» EXERCISE DETAILS
The records should be copied out again with no alteration.

* * *

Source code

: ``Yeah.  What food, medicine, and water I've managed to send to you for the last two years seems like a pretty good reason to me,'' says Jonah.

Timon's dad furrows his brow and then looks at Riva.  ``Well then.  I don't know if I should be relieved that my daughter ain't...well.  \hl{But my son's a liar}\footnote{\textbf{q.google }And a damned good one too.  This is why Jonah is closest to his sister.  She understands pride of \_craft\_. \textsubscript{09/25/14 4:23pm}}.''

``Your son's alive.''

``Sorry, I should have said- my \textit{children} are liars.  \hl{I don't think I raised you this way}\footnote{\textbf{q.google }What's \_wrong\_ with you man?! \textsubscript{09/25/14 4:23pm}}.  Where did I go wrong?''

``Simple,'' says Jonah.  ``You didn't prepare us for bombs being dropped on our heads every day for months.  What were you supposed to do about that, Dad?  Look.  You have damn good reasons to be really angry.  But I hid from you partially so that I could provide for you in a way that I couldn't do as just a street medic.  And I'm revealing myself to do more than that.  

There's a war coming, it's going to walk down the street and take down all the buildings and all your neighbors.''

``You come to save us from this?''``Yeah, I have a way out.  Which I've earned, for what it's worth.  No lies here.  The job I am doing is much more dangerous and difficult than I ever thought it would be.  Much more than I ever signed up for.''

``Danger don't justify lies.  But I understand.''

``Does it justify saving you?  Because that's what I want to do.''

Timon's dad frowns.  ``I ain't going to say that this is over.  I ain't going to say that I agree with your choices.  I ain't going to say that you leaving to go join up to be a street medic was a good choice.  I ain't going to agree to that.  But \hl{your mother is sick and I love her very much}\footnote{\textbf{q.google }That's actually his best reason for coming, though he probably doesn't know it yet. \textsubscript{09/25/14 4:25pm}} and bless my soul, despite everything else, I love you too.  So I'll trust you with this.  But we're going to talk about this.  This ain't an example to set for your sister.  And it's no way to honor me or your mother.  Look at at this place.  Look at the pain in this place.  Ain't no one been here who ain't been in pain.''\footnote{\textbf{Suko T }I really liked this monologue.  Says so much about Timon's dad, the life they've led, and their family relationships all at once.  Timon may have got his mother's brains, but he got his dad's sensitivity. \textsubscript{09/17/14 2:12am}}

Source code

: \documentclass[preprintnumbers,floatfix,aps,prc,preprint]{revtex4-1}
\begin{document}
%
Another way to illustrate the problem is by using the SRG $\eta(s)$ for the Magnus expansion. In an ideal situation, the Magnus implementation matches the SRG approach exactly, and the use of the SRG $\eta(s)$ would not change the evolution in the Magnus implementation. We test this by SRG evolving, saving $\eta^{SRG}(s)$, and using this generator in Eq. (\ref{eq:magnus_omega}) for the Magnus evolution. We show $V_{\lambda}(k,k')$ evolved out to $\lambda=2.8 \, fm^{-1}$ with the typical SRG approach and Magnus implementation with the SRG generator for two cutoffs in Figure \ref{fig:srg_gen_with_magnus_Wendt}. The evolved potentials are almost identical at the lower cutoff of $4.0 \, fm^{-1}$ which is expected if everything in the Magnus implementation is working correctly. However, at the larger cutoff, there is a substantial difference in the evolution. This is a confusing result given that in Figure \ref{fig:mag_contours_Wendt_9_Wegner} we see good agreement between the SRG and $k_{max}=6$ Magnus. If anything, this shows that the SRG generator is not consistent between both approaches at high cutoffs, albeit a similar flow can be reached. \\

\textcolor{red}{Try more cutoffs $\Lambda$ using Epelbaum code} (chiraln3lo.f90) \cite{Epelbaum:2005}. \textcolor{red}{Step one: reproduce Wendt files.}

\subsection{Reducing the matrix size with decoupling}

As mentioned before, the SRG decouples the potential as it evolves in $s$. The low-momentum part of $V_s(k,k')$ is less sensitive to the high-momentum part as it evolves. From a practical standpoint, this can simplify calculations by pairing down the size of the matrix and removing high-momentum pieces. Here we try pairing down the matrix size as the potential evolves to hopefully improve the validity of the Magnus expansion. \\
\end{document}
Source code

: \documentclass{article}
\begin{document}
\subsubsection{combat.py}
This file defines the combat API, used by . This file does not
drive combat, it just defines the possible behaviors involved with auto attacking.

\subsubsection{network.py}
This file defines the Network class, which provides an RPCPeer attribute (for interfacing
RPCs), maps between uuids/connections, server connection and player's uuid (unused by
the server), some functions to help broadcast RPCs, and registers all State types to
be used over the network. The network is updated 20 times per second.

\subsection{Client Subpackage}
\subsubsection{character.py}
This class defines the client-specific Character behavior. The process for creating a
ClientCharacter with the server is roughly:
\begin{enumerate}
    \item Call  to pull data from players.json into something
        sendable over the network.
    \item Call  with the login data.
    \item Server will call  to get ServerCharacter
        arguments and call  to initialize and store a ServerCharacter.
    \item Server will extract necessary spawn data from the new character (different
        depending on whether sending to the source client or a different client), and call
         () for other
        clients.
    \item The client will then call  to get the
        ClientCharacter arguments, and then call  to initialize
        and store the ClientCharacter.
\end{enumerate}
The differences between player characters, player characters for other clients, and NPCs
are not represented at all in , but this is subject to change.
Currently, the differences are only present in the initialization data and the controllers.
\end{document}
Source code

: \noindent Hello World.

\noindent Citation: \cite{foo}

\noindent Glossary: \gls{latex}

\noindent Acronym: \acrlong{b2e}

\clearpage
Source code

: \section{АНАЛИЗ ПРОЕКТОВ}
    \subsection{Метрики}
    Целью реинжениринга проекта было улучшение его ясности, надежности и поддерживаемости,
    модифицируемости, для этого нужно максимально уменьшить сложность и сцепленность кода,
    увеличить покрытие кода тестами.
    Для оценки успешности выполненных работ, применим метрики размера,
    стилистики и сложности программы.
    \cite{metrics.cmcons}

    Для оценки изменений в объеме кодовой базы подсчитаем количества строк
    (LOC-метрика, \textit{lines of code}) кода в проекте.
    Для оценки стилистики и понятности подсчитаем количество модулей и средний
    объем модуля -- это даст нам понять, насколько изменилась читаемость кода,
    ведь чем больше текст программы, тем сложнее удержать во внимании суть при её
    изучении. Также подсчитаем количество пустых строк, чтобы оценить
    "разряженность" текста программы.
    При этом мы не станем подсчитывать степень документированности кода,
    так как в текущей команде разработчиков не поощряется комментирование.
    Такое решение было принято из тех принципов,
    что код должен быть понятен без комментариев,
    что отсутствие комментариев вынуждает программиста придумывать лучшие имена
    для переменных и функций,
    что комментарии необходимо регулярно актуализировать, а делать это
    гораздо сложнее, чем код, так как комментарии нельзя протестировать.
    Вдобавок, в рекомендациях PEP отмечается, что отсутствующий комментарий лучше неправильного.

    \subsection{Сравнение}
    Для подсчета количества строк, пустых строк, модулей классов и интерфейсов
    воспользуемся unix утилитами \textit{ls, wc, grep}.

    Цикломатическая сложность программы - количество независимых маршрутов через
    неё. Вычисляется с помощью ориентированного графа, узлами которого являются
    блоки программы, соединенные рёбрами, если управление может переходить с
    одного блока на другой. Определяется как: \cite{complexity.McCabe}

* * *

» OUTPUT OF THE TASK
Source code

: ``Yeah.  What food, medicine, and water I've managed to send to you for the last two years seems like a pretty good reason to me,'' says Jonah.

Timon's dad furrows his brow and then looks at Riva.  ``Well then.  I don't know if I should be relieved that my daughter ain't...well.  \hl{But my son's a liar}\footnote{\textbf{q.google }And a damned good one too.  This is why Jonah is closest to his sister.  She understands pride of \_craft\_. \textsubscript{09/25/14 4:23pm}}.''

``Your son's alive.''

``Sorry, I should have said- my \textit{children} are liars.  \hl{I don't think I raised you this way}\footnote{\textbf{q.google }What's \_wrong\_ with you man?! \textsubscript{09/25/14 4:23pm}}.  Where did I go wrong?''

``Simple,'' says Jonah.  ``You didn't prepare us for bombs being dropped on our heads every day for months.  What were you supposed to do about that, Dad?  Look.  You have damn good reasons to be really angry.  But I hid from you partially so that I could provide for you in a way that I couldn't do as just a street medic.  And I'm revealing myself to do more than that.  

There's a war coming, it's going to walk down the street and take down all the buildings and all your neighbors.''

``You come to save us from this?''``Yeah, I have a way out.  Which I've earned, for what it's worth.  No lies here.  The job I am doing is much more dangerous and difficult than I ever thought it would be.  Much more than I ever signed up for.''

``Danger don't justify lies.  But I understand.''

``Does it justify saving you?  Because that's what I want to do.''

Timon's dad frowns.  ``I ain't going to say that this is over.  I ain't going to say that I agree with your choices.  I ain't going to say that you leaving to go join up to be a street medic was a good choice.  I ain't going to agree to that.  But \hl{your mother is sick and I love her very much}\footnote{\textbf{q.google }That's actually his best reason for coming, though he probably doesn't know it yet. \textsubscript{09/25/14 4:25pm}} and bless my soul, despite everything else, I love you too.  So I'll trust you with this.  But we're going to talk about this.  This ain't an example to set for your sister.  And it's no way to honor me or your mother.  Look at at this place.  Look at the pain in this place.  Ain't no one been here who ain't been in pain.''\footnote{\textbf{Suko T }I really liked this monologue.  Says so much about Timon's dad, the life they've led, and their family relationships all at once.  Timon may have got his mother's brains, but he got his dad's sensitivity. \textsubscript{09/17/14 2:12am}}

Source code

: \documentclass[preprintnumbers,floatfix,aps,prc,preprint]{revtex4-1}
\begin{document}
%
Another way to illustrate the problem is by using the SRG $\eta(s)$ for the Magnus expansion. In an ideal situation, the Magnus implementation matches the SRG approach exactly, and the use of the SRG $\eta(s)$ would not change the evolution in the Magnus implementation. We test this by SRG evolving, saving $\eta^{SRG}(s)$, and using this generator in Eq. (\ref{eq:magnus_omega}) for the Magnus evolution. We show $V_{\lambda}(k,k')$ evolved out to $\lambda=2.8 \, fm^{-1}$ with the typical SRG approach and Magnus implementation with the SRG generator for two cutoffs in Figure \ref{fig:srg_gen_with_magnus_Wendt}. The evolved potentials are almost identical at the lower cutoff of $4.0 \, fm^{-1}$ which is expected if everything in the Magnus implementation is working correctly. However, at the larger cutoff, there is a substantial difference in the evolution. This is a confusing result given that in Figure \ref{fig:mag_contours_Wendt_9_Wegner} we see good agreement between the SRG and $k_{max}=6$ Magnus. If anything, this shows that the SRG generator is not consistent between both approaches at high cutoffs, albeit a similar flow can be reached. \\

\textcolor{red}{Try more cutoffs $\Lambda$ using Epelbaum code} (chiraln3lo.f90) \cite{Epelbaum:2005}. \textcolor{red}{Step one: reproduce Wendt files.}

\subsection{Reducing the matrix size with decoupling}

As mentioned before, the SRG decouples the potential as it evolves in $s$. The low-momentum part of $V_s(k,k')$ is less sensitive to the high-momentum part as it evolves. From a practical standpoint, this can simplify calculations by pairing down the size of the matrix and removing high-momentum pieces. Here we try pairing down the matrix size as the potential evolves to hopefully improve the validity of the Magnus expansion. \\
\end{document}
Source code

: \documentclass{article}
\begin{document}
\subsubsection{combat.py}
This file defines the combat API, used by . This file does not
drive combat, it just defines the possible behaviors involved with auto attacking.

\subsubsection{network.py}
This file defines the Network class, which provides an RPCPeer attribute (for interfacing
RPCs), maps between uuids/connections, server connection and player's uuid (unused by
the server), some functions to help broadcast RPCs, and registers all State types to
be used over the network. The network is updated 20 times per second.

\subsection{Client Subpackage}
\subsubsection{character.py}
This class defines the client-specific Character behavior. The process for creating a
ClientCharacter with the server is roughly:
\begin{enumerate}
    \item Call  to pull data from players.json into something
        sendable over the network.
    \item Call  with the login data.
    \item Server will call  to get ServerCharacter
        arguments and call  to initialize and store a ServerCharacter.
    \item Server will extract necessary spawn data from the new character (different
        depending on whether sending to the source client or a different client), and call
         () for other
        clients.
    \item The client will then call  to get the
        ClientCharacter arguments, and then call  to initialize
        and store the ClientCharacter.
\end{enumerate}
The differences between player characters, player characters for other clients, and NPCs
are not represented at all in , but this is subject to change.
Currently, the differences are only present in the initialization data and the controllers.
\end{document}
Source code

: \noindent Hello World.

\noindent Citation: \cite{foo}

\noindent Glossary: \gls{latex}

\noindent Acronym: \acrlong{b2e}

\clearpage
Source code

: \section{АНАЛИЗ ПРОЕКТОВ}
    \subsection{Метрики}
    Целью реинжениринга проекта было улучшение его ясности, надежности и поддерживаемости,
    модифицируемости, для этого нужно максимально уменьшить сложность и сцепленность кода,
    увеличить покрытие кода тестами.
    Для оценки успешности выполненных работ, применим метрики размера,
    стилистики и сложности программы.
    \cite{metrics.cmcons}

    Для оценки изменений в объеме кодовой базы подсчитаем количества строк
    (LOC-метрика, \textit{lines of code}) кода в проекте.
    Для оценки стилистики и понятности подсчитаем количество модулей и средний
    объем модуля -- это даст нам понять, насколько изменилась читаемость кода,
    ведь чем больше текст программы, тем сложнее удержать во внимании суть при её
    изучении. Также подсчитаем количество пустых строк, чтобы оценить
    "разряженность" текста программы.
    При этом мы не станем подсчитывать степень документированности кода,
    так как в текущей команде разработчиков не поощряется комментирование.
    Такое решение было принято из тех принципов,
    что код должен быть понятен без комментариев,
    что отсутствие комментариев вынуждает программиста придумывать лучшие имена
    для переменных и функций,
    что комментарии необходимо регулярно актуализировать, а делать это
    гораздо сложнее, чем код, так как комментарии нельзя протестировать.
    Вдобавок, в рекомендациях PEP отмечается, что отсутствующий комментарий лучше неправильного.

    \subsection{Сравнение}
    Для подсчета количества строк, пустых строк, модулей классов и интерфейсов
    воспользуемся unix утилитами \textit{ls, wc, grep}.

    Цикломатическая сложность программы - количество независимых маршрутов через
    неё. Вычисляется с помощью ориентированного графа, узлами которого являются
    блоки программы, соединенные рёбрами, если управление может переходить с
    одного блока на другой. Определяется как: \cite{complexity.McCabe}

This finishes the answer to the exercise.